Work to be completed
Nothing but the records, repeated word for word and free of pictures, belongs in the answer.

'''

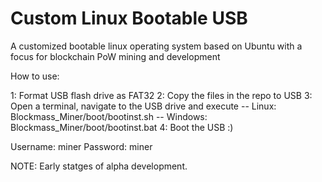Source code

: # Custom Linux Bootable USB
A customized bootable linux operating system based on Ubuntu with a focus for blockchain PoW mining and development


How to use:

1: Format USB flash drive as FAT32
2: Copy the files in the repo to USB
3: Open a terminal, navigate to the USB drive and execute 
 -- Linux: Blockmass_Miner/boot/bootinst.sh
 -- Windows: Blockmass_Miner/boot/bootinst.bat
4: Boot the USB :)

Username: miner
Password: miner


NOTE: Early statges of alpha development.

'''

Solution to the exercise
Source code

: # Custom Linux Bootable USB
A customized bootable linux operating system based on Ubuntu with a focus for blockchain PoW mining and development


How to use:

1: Format USB flash drive as FAT32
2: Copy the files in the repo to USB
3: Open a terminal, navigate to the USB drive and execute 
 -- Linux: Blockmass_Miner/boot/bootinst.sh
 -- Windows: Blockmass_Miner/boot/bootinst.bat
4: Boot the USB :)

Username: miner
Password: miner


NOTE: Early statges of alpha development.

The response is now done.